El recuerdo de aquellos momentos junto al Señor en el monte fue sin duda una
gran ayuda en tantas situaciones difíciles de la vida de estos tres Apóstoles.
La
existencia de los hombres es un caminar hacia el Cielo, nuestra morada9.
Caminar en ocasiones áspero y dificultoso, porque con frecuencia hemos de ir
contra corriente y tendremos que luchar con muchos enemigos de dentro de
nosotros mismos y de fuera. Pero quiere el Señor confortarnos con la esperanza
del Cielo, de modo especial en los momentos más duros o cuando la flaqueza de
nuestra condición se hace más patente: «A la hora de la tentación piensa en el
Amor que en el cielo te aguarda: fomenta la virtud de la esperanza, que no es
falta de generosidad»10.
Allí «todo es reposo, alegría y regocijo; todo serenidad y calma, todo paz,
resplandor y luz. Y no luz como esta de que gozamos ahora y que, comparada con
aquella, no pasa de ser como una lámpara junto al sol... Porque allí no hay
noche, ni tarde, ni frío, ni calor, ni mudanza alguna en el modo de ser, sino
un estado tal que solo entienden quienes son dignos de gozarlo. No hay allí
vejez, ni achaques, ni nada que semeje corrupción, porque es el lugar y
aposento de la gloria inmortal...
»Y por
encima de todo ello, el trato y goce sempiterno de Cristo, de los ángeles...,
todos perpetuamente en un sentir común, sin temor a Satanás ni a las asechanzas
del demonio ni a las amenazas del infierno o de la muerte»11.
Nuestra
vida en el Cielo estará definitivamente exenta de todo posible temor. No sufriremos
la inquietud de perder lo que tenemos, ni desearemos tener algo distinto.

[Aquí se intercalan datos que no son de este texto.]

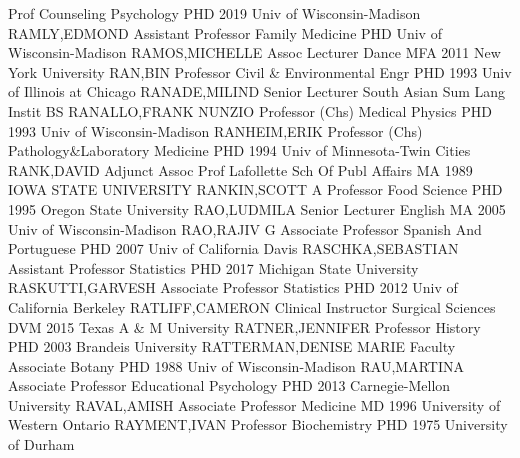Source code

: \documentclass[
]{article}
\begin{document}
Prof \textbar Counseling Psychology \textbar PHD 2019 Univ of
Wisconsin-Madison \textbar{}  \textbar RAMLY,EDMOND
\textbar Assistant Professor \textbar Family Medicine \textbar PHD Univ
of Wisconsin-Madison \textbar{}  \textbar RAMOS,MICHELLE
\textbar Assoc Lecturer \textbar Dance \textbar MFA 2011 New York
University \textbar{}  \textbar RAN,BIN \textbar Professor
\textbar Civil \& Environmental Engr \textbar PHD 1993 Univ of Illinois
at Chicago \textbar{}  \textbar RANADE,MILIND
\textbar Senior Lecturer \textbar South Asian Sum Lang Instit
\textbar BS \textbar{}  \textbar RANALLO,FRANK NUNZIO
\textbar Professor (Chs) \textbar Medical Physics \textbar PHD 1993 Univ
of Wisconsin-Madison \textbar{}  \textbar RANHEIM,ERIK
\textbar Professor (Chs) \textbar Pathology\&Laboratory Medicine
\textbar PHD 1994 Univ of Minnesota-Twin Cities \textbar{} 
\textbar RANK,DAVID \textbar Adjunct Assoc Prof \textbar Lafollette Sch
Of Publ Affairs \textbar MA 1989 IOWA STATE UNIVERSITY \textbar{}
 \textbar RANKIN,SCOTT A \textbar Professor \textbar Food
Science \textbar PHD 1995 Oregon State University \textbar{}
 \textbar RAO,LUDMILA \textbar Senior Lecturer
\textbar English \textbar MA 2005 Univ of Wisconsin-Madison \textbar{}
 \textbar RAO,RAJIV G \textbar Associate Professor
\textbar Spanish And Portuguese \textbar PHD 2007 Univ of California
Davis \textbar{}  \textbar RASCHKA,SEBASTIAN
\textbar Assistant Professor \textbar Statistics \textbar PHD 2017
Michigan State University \textbar{} 
\textbar RASKUTTI,GARVESH \textbar Associate Professor
\textbar Statistics \textbar PHD 2012 Univ of California Berkeley
\textbar{}  \textbar RATLIFF,CAMERON \textbar Clinical
Instructor \textbar Surgical Sciences \textbar DVM 2015 Texas A \& M
University \textbar{}  \textbar RATNER,JENNIFER
\textbar Professor \textbar History \textbar PHD 2003 Brandeis
University \textbar{}  \textbar RATTERMAN,DENISE MARIE
\textbar Faculty Associate \textbar Botany \textbar PHD 1988 Univ of
Wisconsin-Madison \textbar{}  \textbar RAU,MARTINA
\textbar Associate Professor \textbar Educational Psychology
\textbar PHD 2013 Carnegie-Mellon University \textbar{} 
\textbar RAVAL,AMISH \textbar Associate Professor \textbar Medicine
\textbar MD 1996 University of Western Ontario \textbar{} 
\textbar RAYMENT,IVAN \textbar Professor \textbar Biochemistry
\textbar PHD 1975 University of Durham \textbar{} 
\end{document}
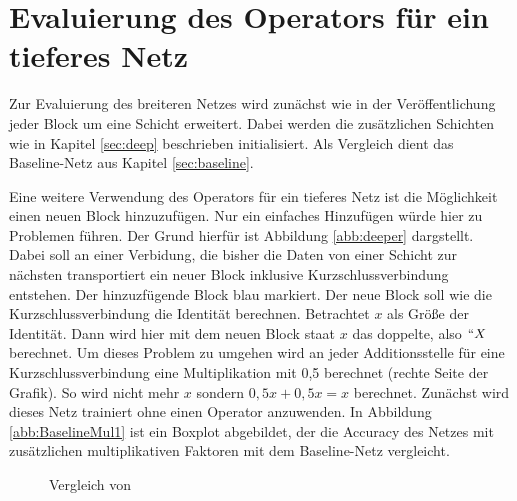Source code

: \color{black}
\section{Evaluierung des Operators für ein tieferes Netz}
Zur Evaluierung des breiteren Netzes wird zunächst wie in der Veröffentlichung jeder Block um eine Schicht erweitert. Dabei werden die zusätzlichen Schichten wie in Kapitel \ref{sec:deep} beschrieben initialisiert. Als Vergleich dient das Baseline-Netz aus Kapitel \ref{sec:baseline}.


Eine weitere Verwendung des Operators für ein tieferes Netz ist die Möglichkeit einen neuen Block hinzuzufügen. Nur ein einfaches Hinzufügen würde hier zu Problemen führen. Der Grund hierfür ist Abbildung \ref{abb:deeper} dargstellt. Dabei soll an einer Verbidung, die bisher die Daten von einer Schicht zur nächsten transportiert ein neuer Block inklusive Kurzschlussverbindung entstehen. Der hinzuzfügende Block blau  markiert. Der neue Block soll wie die Kurzschlussverbindung die Identität berechnen. Betrachtet $x$ als Größe der Identität. Dann wird hier mit dem neuen Block staat $x$ das doppelte, also $``X$ berechnet. Um dieses Problem zu umgehen wird an jeder Additionsstelle für eine Kurzschlussverbindung eine Multiplikation mit 0,5 berechnet (rechte Seite der Grafik). So wird nicht mehr $x$ sondern $0,5x +0,5x=x$ berechnet.
\color{blue1}
Zunächst wird dieses Netz trainiert ohne einen Operator anzuwenden. In Abbildung \ref{abb:BaselineMul1} ist ein Boxplot abgebildet, der die Accuracy des Netzes mit zusätzlichen multiplikativen Faktoren mit dem Baseline-Netz vergleicht.

 \begin{figure}
     \centering
     \hfill
     \caption{Vergleich von }
     \label{abb:BaselineMul}
\end{figure}


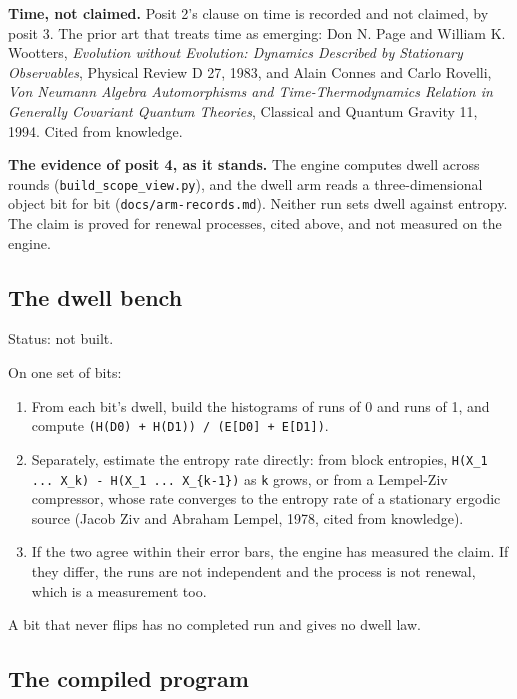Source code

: \textbf{Time, not claimed.} Posit 2's clause on time is recorded and not claimed, by posit 3. The prior art that treats time as emerging: Don N. Page and William K. Wootters, \emph{Evolution without Evolution: Dynamics Described by Stationary Observables}, Physical Review D 27, 1983, and Alain Connes and Carlo Rovelli, \emph{Von Neumann Algebra Automorphisms and Time-Thermodynamics Relation in Generally Covariant Quantum Theories}, Classical and Quantum Gravity 11, 1994. Cited from knowledge.

\textbf{The evidence of posit 4, as it stands.} The engine computes dwell across rounds (\texttt{build\_\allowbreak{}scope\_\allowbreak{}view.\allowbreak{}py}), and the dwell arm reads a three-dimensional object bit for bit (\texttt{docs/\allowbreak{}arm-\allowbreak{}records.\allowbreak{}md}). Neither run sets dwell against entropy. The claim is proved for renewal processes, cited above, and not measured on the engine.

\subsection{\texorpdfstring{The dwell bench}{The dwell bench}}

Status: not built.

On one set of bits:

\begin{enumerate}
\item From each bit's dwell, build the histograms of runs of 0 and runs of 1, and compute \texttt{(H(D0) + H(D1)) /\allowbreak{} (E[D0] + E[D1])}.
\item Separately, estimate the entropy rate directly: from block entropies, \texttt{H(X\_\allowbreak{}1 .\allowbreak{}.\allowbreak{}.\allowbreak{} X\_\allowbreak{}k) -\allowbreak{} H(X\_\allowbreak{}1 .\allowbreak{}.\allowbreak{}.\allowbreak{} X\_\allowbreak{}\{k-\allowbreak{}1\})} as \texttt{k} grows, or from a Lempel-Ziv compressor, whose rate converges to the entropy rate of a stationary ergodic source (Jacob Ziv and Abraham Lempel, 1978, cited from knowledge).
\item If the two agree within their error bars, the engine has measured the claim. If they differ, the runs are not independent and the process is not renewal, which is a measurement too.
\end{enumerate}

A bit that never flips has no completed run and gives no dwell law.

\subsection{\texorpdfstring{The compiled program}{The compiled program}}

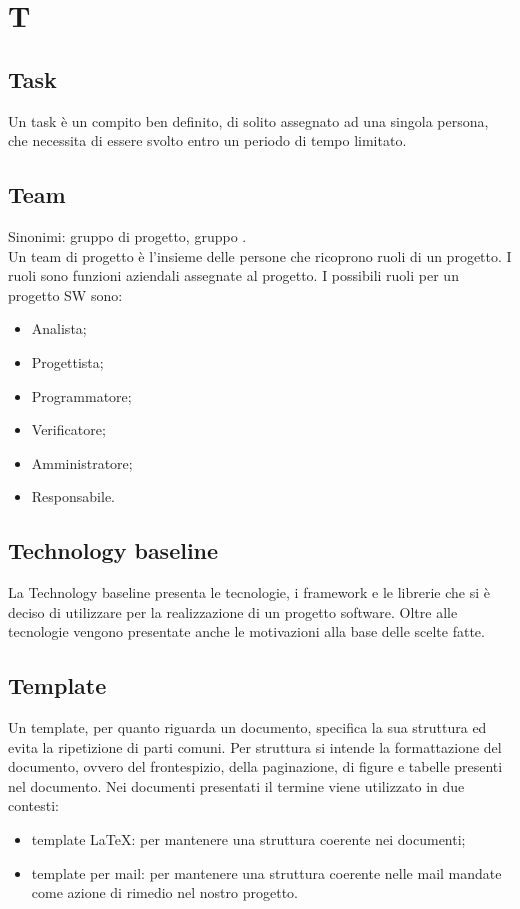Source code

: \section{T}

	\subsection*{Task}
		Un task è un compito ben definito, di solito assegnato ad una singola persona, che necessita di essere svolto entro un periodo di tempo limitato.

    \subsection*{Team}

        Sinonimi: gruppo di progetto, gruppo \ProjectName. \\
        Un team di progetto è l'insieme delle persone che ricoprono ruoli di un progetto.
        I ruoli sono funzioni aziendali assegnate al progetto. I possibili ruoli per un progetto SW sono:

        \begin{itemize}
            \item Analista;
            \item Progettista;
            \item Programmatore;
            \item Verificatore;
            \item Amministratore;
            \item Responsabile.
        \end{itemize}

    \subsection*{Technology baseline}

        La Technology baseline presenta le tecnologie, i framework e le librerie che si è deciso di utilizzare
        per la realizzazione di un progetto software.
        Oltre alle tecnologie vengono presentate anche le motivazioni alla base delle scelte fatte.

    \subsection*{Template}

        Un template, per quanto riguarda un documento, specifica la sua struttura ed evita la ripetizione di parti comuni.
        Per struttura si intende la formattazione del documento, ovvero del frontespizio, della paginazione,
        di figure e tabelle presenti nel documento.
        Nei documenti presentati il termine viene utilizzato in due contesti:
	\begin{itemize}
		\item template \LaTeX{}: per mantenere una struttura coerente nei documenti;
		\item template per mail: per mantenere una struttura coerente nelle mail mandate come azione di rimedio nel nostro 			progetto.
	\end{itemize}

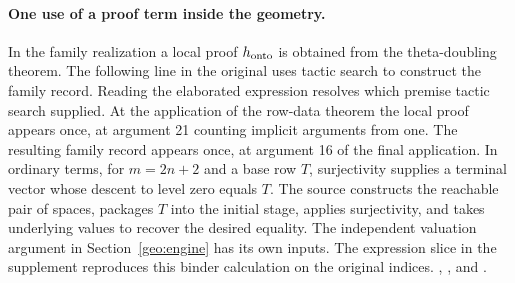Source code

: \paragraph{One use of a proof term inside the geometry.}
In the family realization a local proof \(h_{\rm onto}\) is obtained from the theta-doubling theorem. The following line in the original uses tactic search to construct the family record. Reading the elaborated expression resolves which premise tactic search supplied. At the application of the row-data theorem the local proof appears once, at argument 21 counting implicit arguments from one. The resulting family record appears once, at argument 16 of the final application. In ordinary terms, for \(m=2n+2\) and a base row \(T\), surjectivity supplies a terminal vector whose descent to level zero equals \(T\). The source constructs the reachable pair of spaces, packages \(T\) into the initial stage, applies surjectivity, and takes underlying values to recover the desired equality. The independent valuation argument in Section~\ref{geo:engine} has its own inputs. The expression slice in the supplement reproduces this binder calculation on the original indices. , ,  and .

Entonces verdaderamente podremos decir con San Pedro: Señor, ¡qué bien
estamos aquí! El atisbo de gloria que tuvo el Apóstol lo tendremos en
plenitud en la vida eterna. «Vamos a pensar lo que será el Cielo. Ni
ojo vio, ni oído oyó, ni pasó a hombre por pensamiento cuáles cosas tiene Dios
preparadas para los que le aman. ¿Os imagináis qué será llegar allí, y
encontrarnos con Dios, y ver aquella hermosura, aquel amor que se vuelca en
nuestros corazones, que sacia sin saciar? Yo me pregunto muchas veces al día:
¿qué será cuando toda la belleza, toda la bondad, toda la maravilla infinita de
Dios se vuelque en este pobre vaso se barro que soy yo, que somos todos
nosotros? Y entonces me explico bien aquello del Apóstol: ni ojo vio,
ni oído oyó... Vale la pena, hijos míos, vale la pena»12.
El
pensamiento de la gloria que nos espera debe espolearnos en nuestra lucha
diaria. Nada vale tanto como ganar el Cielo. «Y con ir siempre con esta
determinación de antes morir que dejar de llegar al fin del camino, si os
llevare el Señor con alguna sed en esta vida, daros ha de beber con toda
abundancia en la otra y sin temor de que os haya de faltar»13.
III. Una
nube los envolvió enseguida14.
Recuerda a aquella otra que acompañaba a la presencia de Dios en el Antiguo
Testamento: La nube envolvió el tabernáculo de la reunión y la gloria
de Yahvé llenaba todo el lugar15.
Era la señal que garantizaba las intervenciones divinas: Yahvé dijo a
Moisés: Yo vendré a ti en una nube densa, para que vea el pueblo que yo hablo
contigo y tengan siempre fe en ti16.
Esa nube envuelve ahora en el Tabor a Cristo y de ella surge la voz poderosa de
Dios Padre: Éste es mi Hijo, el Amado, escuchadle a él.
Y Dios
Padre habla a través de Jesucristo a todos los hombres de todos los tiempos. Su
voz se oye en cada época, de modo singular a través de la enseñanza de la
Iglesia, que «busca continuamente los caminos para acercar este misterio de su
Maestro y Señor al género humano: a los pueblos, a las naciones, a las
generaciones que se van sucediendo, a todo hombre en particular»17.
Al
alzar sus ojos no vieron a nadie sino solo a Jesús18,
y no estaban Elías y Moisés. Solo ven al Señor. Al Jesús de siempre, que en
ocasiones pasa hambre, que se cansa, que se esfuerza para ser comprendido... A
Jesús, sin especiales manifestaciones gloriosas. Lo normal para los Apóstoles
fue ver al Señor así, lo excepcional fue verlo transfigurado.
A este
Jesús debemos encontrar nosotros en nuestra vida ordinaria, en medio del
trabajo, en la calle, en quienes nos rodean, en la oración, cuando perdona, en
el sacramento de la Penitencia, y, sobre todo, en la Sagrada Eucaristía, donde
se encuentra verdadera, real y sustancialmente presente. Pero
normalmente no se nos muestra con particulares manifestaciones. Más aún, hemos
de aprender a descubrir al Señor detrás de lo ordinario, de lo corriente,
huyendo de la tentación de desear lo extraordinario.
Nunca
debemos olvidar que aquel Jesús con el que estuvieron en el monte Tabor
aquellos tres privilegiados es el mismo que está junto a nosotros cada día.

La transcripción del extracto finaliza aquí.